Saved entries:
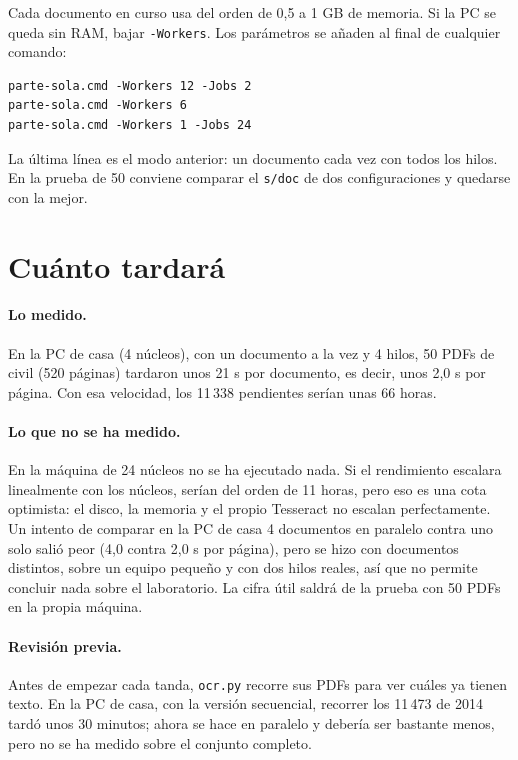 ﻿\documentclass[11pt,a4paper]{article}
\begin{document}
Cada documento en curso usa del orden de 0,5 a 1 GB de memoria. Si la PC se queda sin
RAM, bajar \texttt{-Workers}. Los parámetros se añaden al final de cualquier comando:
\begin{lstlisting}
parte-sola.cmd -Workers 12 -Jobs 2
parte-sola.cmd -Workers 6
parte-sola.cmd -Workers 1 -Jobs 24
\end{lstlisting}
La última línea es el modo anterior: un documento cada vez con todos los hilos. En la
prueba de 50 conviene comparar el \texttt{s/doc} de dos configuraciones y quedarse con la
mejor.

\section{Cuánto tardará}\label{sec:tiempos}

\paragraph{Lo medido.} En la PC de casa (4 núcleos), con un documento a la vez y 4 hilos,
50 PDFs de civil (520 páginas) tardaron unos 21 s por documento, es decir, unos 2,0 s por
página. Con esa velocidad, los 11\,338 pendientes serían unas 66 horas.

\paragraph{Lo que no se ha medido.} En la máquina de 24 núcleos no se ha ejecutado nada. Si
el rendimiento escalara linealmente con los núcleos, serían del orden de 11 horas, pero eso
es una cota optimista: el disco, la memoria y el propio Tesseract no escalan perfectamente.
Un intento de comparar en la PC de casa 4 documentos en paralelo contra uno solo salió peor
(4,0 contra 2,0 s por página), pero se hizo con documentos distintos, sobre un equipo
pequeño y con dos hilos reales, así que no permite concluir nada sobre el laboratorio. La
cifra útil saldrá de la prueba con 50 PDFs en la propia máquina.

\paragraph{Revisión previa.} Antes de empezar cada tanda, \texttt{ocr.py} recorre sus PDFs
para ver cuáles ya tienen texto. En la PC de casa, con la versión secuencial, recorrer
los 11\,473 de 2014 tardó unos 30 minutos; ahora se hace en paralelo y debería ser bastante
menos, pero no se ha medido sobre el conjunto completo.
\end{document}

**What is being asked:** Scan the records for the word "paralelo", and copy each line where it is found.

**Solution for this problem:**
Un intento de comparar en la PC de casa 4 documentos en paralelo contra uno solo salió peor
los 11\,473 de 2014 tardó unos 30 minutos; ahora se hace en paralelo y debería ser bastante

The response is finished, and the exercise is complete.